To increase the usability of a new system like Aesop, we provided a wizard tutorial as a quick walkthrough guide. Later, we use the same wizard modal during the programming step to succintly describe the functionalities Aesop provides.
2. Programming using a block-based environment
Block based programming screen
This step enables a user to be creative and connect the elements of multimedia storytelling with their chosen story. To accomplish the task of lowering the barrier of developing such complex modules, while providing programming-like freedom, we took inspiration from block-based visual programming. Tools like MIT's Scratch, Blockly, and other block-based authoring tools are often used to help novice programmers and children utilize programming capabilities in an interactive, visual construct.
We ensured that the user experience was designed in a way to correctly guide the user, preventing possible errors instead of correcting them. For example, the user could not drag an action block into the if condition space or use blocks with blank values. Alongside, a compiler-like check was implemented to filter logical errors before proceeding to the reading environment.
We also provided subtle feedback responses for the user to their actions. For example, adding a keyword cue in the programming space highlights that word in the reference story. Newly generated blocks are highlighted with a glow animation to draw attention and indicate success.
Reading stage screen
Finally, the user can experience the digital storytelling experience that s/he programmed using Aesop. Since we incorporated multiple modalities, the reading mode is designed to be dynamic. First, the user receives a prompt to check the connected devices based on the modalities used in the program.
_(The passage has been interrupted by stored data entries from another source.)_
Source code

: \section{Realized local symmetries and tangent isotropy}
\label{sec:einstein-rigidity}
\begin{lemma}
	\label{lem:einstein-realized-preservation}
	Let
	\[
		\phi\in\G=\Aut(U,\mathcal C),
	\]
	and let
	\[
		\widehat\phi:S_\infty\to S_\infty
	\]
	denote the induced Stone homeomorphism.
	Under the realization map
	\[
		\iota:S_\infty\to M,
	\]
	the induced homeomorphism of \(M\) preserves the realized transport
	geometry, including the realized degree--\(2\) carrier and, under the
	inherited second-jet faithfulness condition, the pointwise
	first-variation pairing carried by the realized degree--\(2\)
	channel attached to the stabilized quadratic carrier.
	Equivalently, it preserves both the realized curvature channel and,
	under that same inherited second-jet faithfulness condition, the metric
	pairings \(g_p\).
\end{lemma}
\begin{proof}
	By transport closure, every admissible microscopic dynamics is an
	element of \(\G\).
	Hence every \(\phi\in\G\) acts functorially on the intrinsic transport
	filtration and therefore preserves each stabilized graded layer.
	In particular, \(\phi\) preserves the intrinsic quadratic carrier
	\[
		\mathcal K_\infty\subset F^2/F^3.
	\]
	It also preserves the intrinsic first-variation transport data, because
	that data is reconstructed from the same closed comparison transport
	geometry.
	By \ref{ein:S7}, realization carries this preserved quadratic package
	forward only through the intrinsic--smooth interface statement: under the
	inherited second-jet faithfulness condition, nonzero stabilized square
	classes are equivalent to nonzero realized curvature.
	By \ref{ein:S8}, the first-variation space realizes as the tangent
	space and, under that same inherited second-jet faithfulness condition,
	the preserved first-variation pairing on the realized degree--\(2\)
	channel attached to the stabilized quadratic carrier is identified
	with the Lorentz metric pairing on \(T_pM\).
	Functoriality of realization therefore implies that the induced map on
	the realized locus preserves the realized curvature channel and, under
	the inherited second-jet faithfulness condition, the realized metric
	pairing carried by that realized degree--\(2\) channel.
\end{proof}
Next, the user observes the reading screen with the story written in a large readable font. The keywords on the story are highlighted according to the program and light up when the particular word is said to indicate the detection of the cue. Other dynamic feedback windows such as animation preview, expression detector displaying the live feed from the front camera are placed in a collapsible panel on the right. We designed the reading screen such that the user is comfortable reading the story through their laptop, tablet or even a storybook with Aesop running on the side. It implements a dark mode for night time stories for a kid by a parent. The user can also enable and control the speed for autoscroll while reading.
We use the WebSpeechAPI to detect speech and Affectiva's canvas based API implementation for expression detection. The real-time results from these are matched with the programmed cues loaded from Firebase and the corresponding actions are executed if the match is true.
To validate our work, we conducted user studies with 14 adults between the ages of 19 and 45. Though most users were able to complete all the tasks and reported the tool as fairly easy to use, we observed the following limitations with the tool:
Speech detection is senstive to background noise and requires quiet surroundings to work efficiently
Some homophones used as cues may be detected incorrectly during narration
A more diverse library of animations, sound effects, and stories is required to reduce user effort
Playing around with the working prototype in all its glory, one could definitely create an engaging storytelling experience at home. If scaled, this could encourage a community of storytellers sharing their programmed stories on the platform. Additionally, such tools can be used for experiential learning and teaching children. Multi-sensory engagement through stories can also be used to enhance communication with children who have learning disabilities.